TASK INSTRUCTIONS ::
Filter the data below, keeping only lines that contain "physical".
*** Opening of RECORDS PROVIDED ***
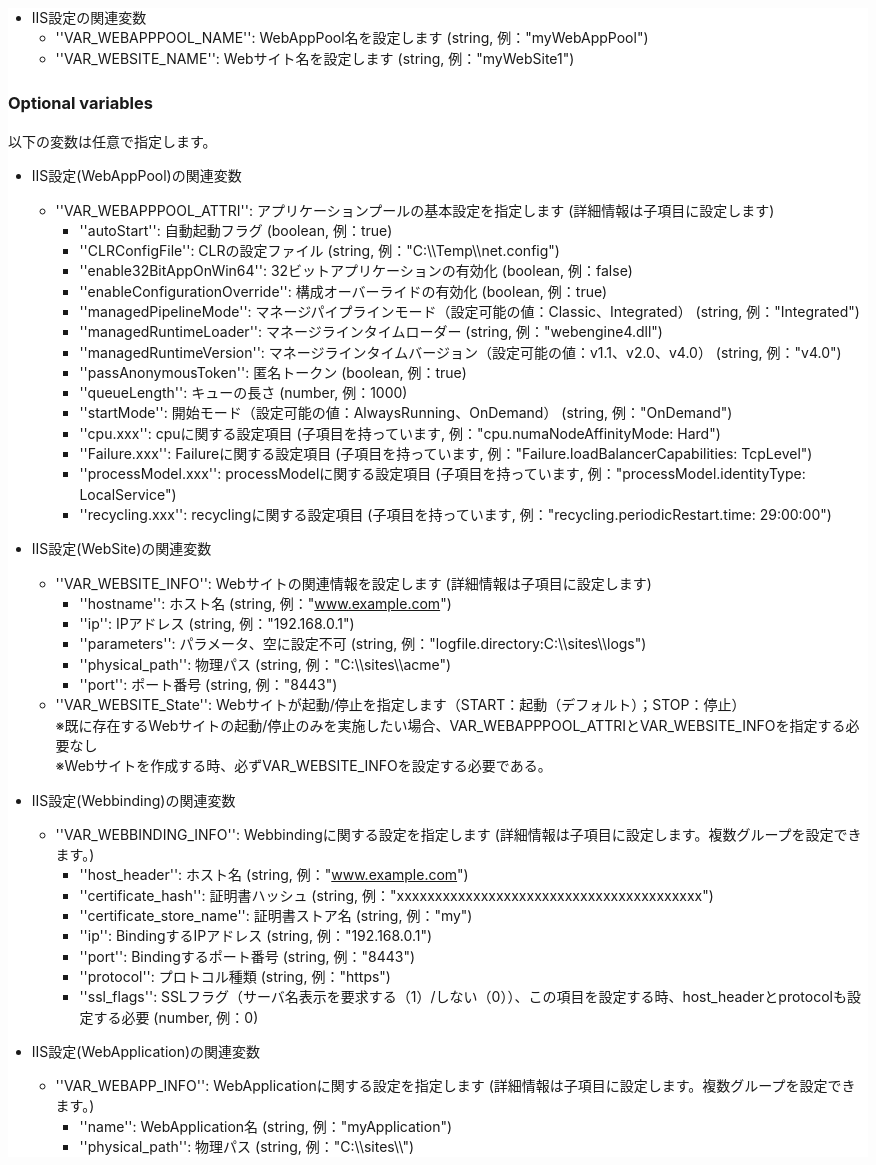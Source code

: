 - IIS設定の関連変数
  * ''VAR\_WEBAPPPOOL\_NAME'': WebAppPool名を設定します (string, 例："myWebAppPool")
  * ''VAR\_WEBSITE\_NAME'': Webサイト名を設定します (string, 例："myWebSite1")

### Optional variables

以下の変数は任意で指定します。

- IIS設定(WebAppPool)の関連変数
  * ''VAR\_WEBAPPPOOL\_ATTRI'': アプリケーションプールの基本設定を指定します (詳細情報は子項目に設定します)
	  * ''autoStart'': 自動起動フラグ (boolean, 例：true)
	  * ''CLRConfigFile'': CLRの設定ファイル (string, 例："C:\\\\Temp\\\\net.config")
	  * ''enable32BitAppOnWin64'': 32ビットアプリケーションの有効化 (boolean, 例：false)
	  * ''enableConfigurationOverride'': 構成オーバーライドの有効化 (boolean, 例：true)
	  * ''managedPipelineMode'': マネージパイプラインモード（設定可能の値：Classic、Integrated） (string, 例："Integrated")
	  * ''managedRuntimeLoader'': マネージラインタイムローダー (string, 例："webengine4.dll")
	  * ''managedRuntimeVersion'': マネージラインタイムバージョン（設定可能の値：v1.1、v2.0、v4.0） (string, 例："v4.0")
	  * ''passAnonymousToken'': 匿名トークン (boolean, 例：true)
	  * ''queueLength'': キューの長さ (number, 例：1000)
	  * ''startMode'': 開始モード（設定可能の値：AlwaysRunning、OnDemand） (string, 例："OnDemand")
	  * ''cpu.xxx'': cpuに関する設定項目 (子項目を持っています, 例："cpu.numaNodeAffinityMode: Hard")
	  * ''Failure.xxx'': Failureに関する設定項目 (子項目を持っています, 例："Failure.loadBalancerCapabilities: TcpLevel")
	  * ''processModel.xxx'': processModelに関する設定項目 (子項目を持っています, 例："processModel.identityType: LocalService")
	  * ''recycling.xxx'': recyclingに関する設定項目 (子項目を持っています, 例："recycling.periodicRestart.time: 29:00:00")

- IIS設定(WebSite)の関連変数
  * ''VAR\_WEBSITE\_INFO'': Webサイトの関連情報を設定します (詳細情報は子項目に設定します)
	  * ''hostname'': ホスト名 (string, 例："www.example.com")
	  * ''ip'': IPアドレス (string, 例："192.168.0.1")
	  * ''parameters'': パラメータ、空に設定不可 (string, 例："logfile.directory:C:\\\\sites\\\\logs")
	  * ''physical\_path'': 物理パス (string, 例："C:\\\\sites\\\\acme")
	  * ''port'': ポート番号 (string, 例："8443")
  * ''VAR\_WEBSITE\_State'': Webサイトが起動/停止を指定します（START：起動（デフォルト）；STOP：停止）  
※既に存在するWebサイトの起動/停止のみを実施したい場合、VAR\_WEBAPPPOOL\_ATTRIとVAR\_WEBSITE\_INFOを指定する必要なし  
※Webサイトを作成する時、必ずVAR\_WEBSITE\_INFOを設定する必要である。  

- IIS設定(Webbinding)の関連変数
  * ''VAR\_WEBBINDING\_INFO'': Webbindingに関する設定を指定します (詳細情報は子項目に設定します。複数グループを設定できます。)
	  * ''host\_header'': ホスト名 (string, 例："www.example.com")
	  * ''certificate\_hash'': 証明書ハッシュ (string, 例："xxxxxxxxxxxxxxxxxxxxxxxxxxxxxxxxxxxxxxxx")
	  * ''certificate\_store\_name'': 証明書ストア名 (string, 例："my")
	  * ''ip'': BindingするIPアドレス (string, 例："192.168.0.1")
	  * ''port'': Bindingするポート番号 (string, 例："8443")
	  * ''protocol'': プロトコル種類 (string, 例："https")
	  * ''ssl\_flags'': SSLフラグ（サーバ名表示を要求する（1）/しない（0））、この項目を設定する時、host\_headerとprotocolも設定する必要 (number, 例：0)

- IIS設定(WebApplication)の関連変数
  * ''VAR\_WEBAPP\_INFO'': WebApplicationに関する設定を指定します (詳細情報は子項目に設定します。複数グループを設定できます。)
	  * ''name'': WebApplication名 (string, 例："myApplication")
	  * ''physical\_path'': 物理パス (string, 例："C:\\\\sites\\\\")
*** Close of RECORDS PROVIDED ***
TASK OUTPUT ::
	  * ''physical\_path'': 物理パス (string, 例："C:\\\\sites\\\\acme")
	  * ''physical\_path'': 物理パス (string, 例："C:\\\\sites\\\\")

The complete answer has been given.